(Stored data)
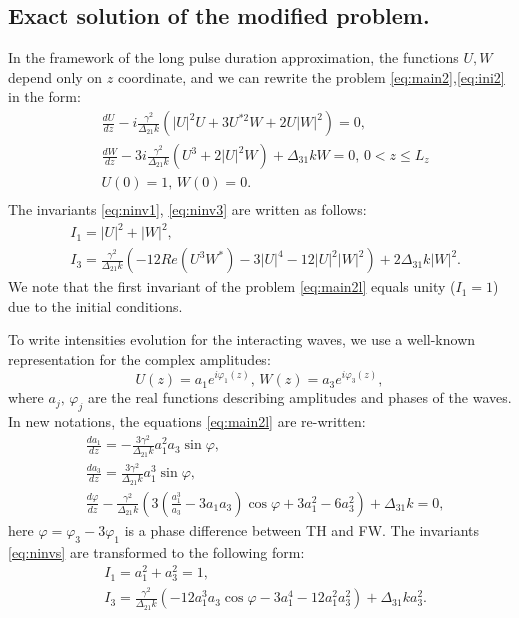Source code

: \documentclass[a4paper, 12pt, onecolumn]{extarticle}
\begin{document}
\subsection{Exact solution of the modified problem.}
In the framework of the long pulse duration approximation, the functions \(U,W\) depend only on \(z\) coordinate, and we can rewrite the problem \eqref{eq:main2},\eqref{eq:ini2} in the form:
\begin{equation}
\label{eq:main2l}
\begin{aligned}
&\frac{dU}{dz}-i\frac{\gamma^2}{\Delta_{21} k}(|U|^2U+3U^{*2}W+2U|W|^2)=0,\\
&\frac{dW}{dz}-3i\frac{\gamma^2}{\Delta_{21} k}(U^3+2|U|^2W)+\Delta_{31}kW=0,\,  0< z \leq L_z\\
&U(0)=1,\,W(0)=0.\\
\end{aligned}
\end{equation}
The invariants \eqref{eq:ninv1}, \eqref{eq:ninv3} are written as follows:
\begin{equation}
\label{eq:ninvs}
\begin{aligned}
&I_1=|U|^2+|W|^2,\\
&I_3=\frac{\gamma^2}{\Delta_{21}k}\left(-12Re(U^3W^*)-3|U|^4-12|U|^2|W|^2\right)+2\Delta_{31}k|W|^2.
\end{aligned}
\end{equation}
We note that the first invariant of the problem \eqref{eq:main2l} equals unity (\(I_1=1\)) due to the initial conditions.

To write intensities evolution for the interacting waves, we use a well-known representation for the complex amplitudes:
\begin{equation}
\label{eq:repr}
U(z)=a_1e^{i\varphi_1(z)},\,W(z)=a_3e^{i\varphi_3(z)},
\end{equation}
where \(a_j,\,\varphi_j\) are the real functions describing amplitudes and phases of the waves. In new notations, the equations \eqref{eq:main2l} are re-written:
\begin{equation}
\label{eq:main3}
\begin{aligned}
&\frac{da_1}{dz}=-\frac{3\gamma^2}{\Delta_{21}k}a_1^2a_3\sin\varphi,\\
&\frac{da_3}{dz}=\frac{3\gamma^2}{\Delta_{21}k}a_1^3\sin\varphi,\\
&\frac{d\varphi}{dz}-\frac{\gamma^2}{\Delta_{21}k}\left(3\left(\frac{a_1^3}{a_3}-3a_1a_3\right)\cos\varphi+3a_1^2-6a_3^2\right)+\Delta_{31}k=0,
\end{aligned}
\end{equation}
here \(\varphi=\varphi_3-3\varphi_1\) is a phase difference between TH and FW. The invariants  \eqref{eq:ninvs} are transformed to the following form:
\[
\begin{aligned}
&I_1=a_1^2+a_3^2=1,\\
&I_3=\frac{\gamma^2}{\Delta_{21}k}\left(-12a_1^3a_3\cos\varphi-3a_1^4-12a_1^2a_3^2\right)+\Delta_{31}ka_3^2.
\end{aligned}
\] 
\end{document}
* * *
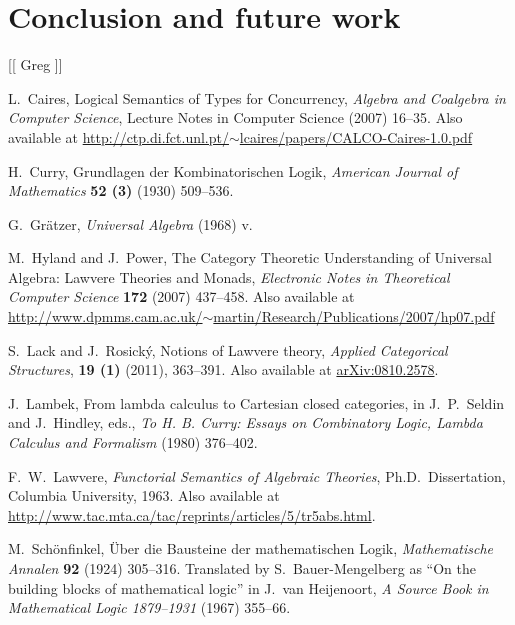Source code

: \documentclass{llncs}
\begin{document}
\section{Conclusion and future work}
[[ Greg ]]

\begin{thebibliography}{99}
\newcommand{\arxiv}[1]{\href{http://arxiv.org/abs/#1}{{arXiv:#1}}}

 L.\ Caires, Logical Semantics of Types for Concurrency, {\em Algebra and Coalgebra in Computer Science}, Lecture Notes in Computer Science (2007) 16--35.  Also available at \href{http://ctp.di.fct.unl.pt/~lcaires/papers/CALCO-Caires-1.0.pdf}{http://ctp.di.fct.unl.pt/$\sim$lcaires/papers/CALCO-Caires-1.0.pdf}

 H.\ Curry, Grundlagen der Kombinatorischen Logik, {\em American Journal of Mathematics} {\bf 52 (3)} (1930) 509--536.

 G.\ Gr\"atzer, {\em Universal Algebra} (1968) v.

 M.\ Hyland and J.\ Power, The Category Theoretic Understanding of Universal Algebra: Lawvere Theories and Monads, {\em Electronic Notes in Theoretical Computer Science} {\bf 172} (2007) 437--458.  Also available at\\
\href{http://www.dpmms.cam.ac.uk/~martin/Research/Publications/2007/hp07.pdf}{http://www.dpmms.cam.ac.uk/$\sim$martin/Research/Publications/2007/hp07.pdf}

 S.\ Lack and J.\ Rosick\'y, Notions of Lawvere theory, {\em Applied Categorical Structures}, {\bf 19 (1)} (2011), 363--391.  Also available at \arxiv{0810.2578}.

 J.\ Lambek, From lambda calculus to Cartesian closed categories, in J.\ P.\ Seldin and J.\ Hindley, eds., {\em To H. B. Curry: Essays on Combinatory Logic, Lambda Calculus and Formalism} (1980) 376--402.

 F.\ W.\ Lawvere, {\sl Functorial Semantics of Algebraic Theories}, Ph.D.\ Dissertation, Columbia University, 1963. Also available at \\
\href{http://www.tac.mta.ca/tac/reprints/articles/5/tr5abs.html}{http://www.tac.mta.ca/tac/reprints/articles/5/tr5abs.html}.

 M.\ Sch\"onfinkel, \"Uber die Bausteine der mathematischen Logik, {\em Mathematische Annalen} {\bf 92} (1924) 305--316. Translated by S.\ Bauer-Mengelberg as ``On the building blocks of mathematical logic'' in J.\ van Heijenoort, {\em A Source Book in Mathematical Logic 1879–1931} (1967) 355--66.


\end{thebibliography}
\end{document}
--
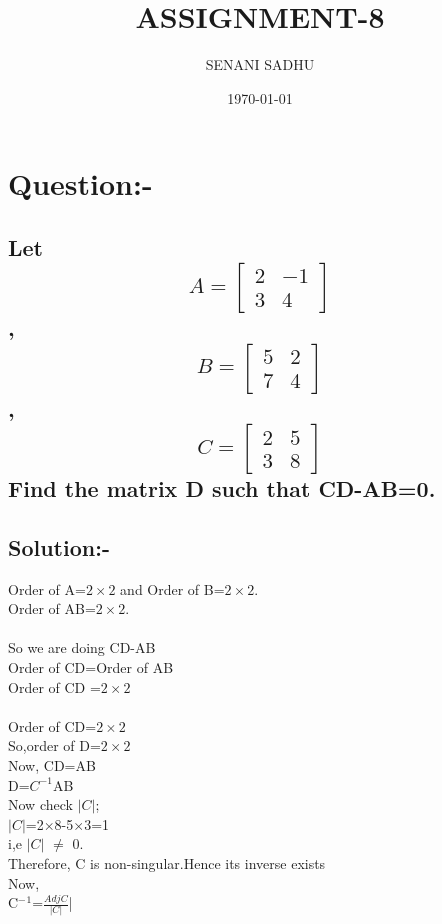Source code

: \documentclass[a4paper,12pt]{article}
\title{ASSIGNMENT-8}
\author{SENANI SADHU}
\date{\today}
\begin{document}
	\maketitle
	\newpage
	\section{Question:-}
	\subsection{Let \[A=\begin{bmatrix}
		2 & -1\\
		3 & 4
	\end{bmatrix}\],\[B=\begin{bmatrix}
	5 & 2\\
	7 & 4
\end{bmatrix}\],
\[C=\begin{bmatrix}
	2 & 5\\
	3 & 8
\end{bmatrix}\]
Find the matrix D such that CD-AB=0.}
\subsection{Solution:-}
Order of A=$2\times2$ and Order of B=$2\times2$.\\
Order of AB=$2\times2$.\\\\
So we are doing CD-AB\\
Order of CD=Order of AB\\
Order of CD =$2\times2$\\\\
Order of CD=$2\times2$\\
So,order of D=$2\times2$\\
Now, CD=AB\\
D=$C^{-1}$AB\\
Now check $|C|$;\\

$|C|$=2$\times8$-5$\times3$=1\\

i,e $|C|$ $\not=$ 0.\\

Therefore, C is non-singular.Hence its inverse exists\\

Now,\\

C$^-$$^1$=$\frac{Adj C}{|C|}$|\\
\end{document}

**The problem**
Where a line in the records above contains the string "Universal", copy that line.

**Your response**
 G.\ Gr\"atzer, {\em Universal Algebra} (1968) v.
 M.\ Hyland and J.\ Power, The Category Theoretic Understanding of Universal Algebra: Lawvere Theories and Monads, {\em Electronic Notes in Theoretical Computer Science} {\bf 172} (2007) 437--458.  Also available at\\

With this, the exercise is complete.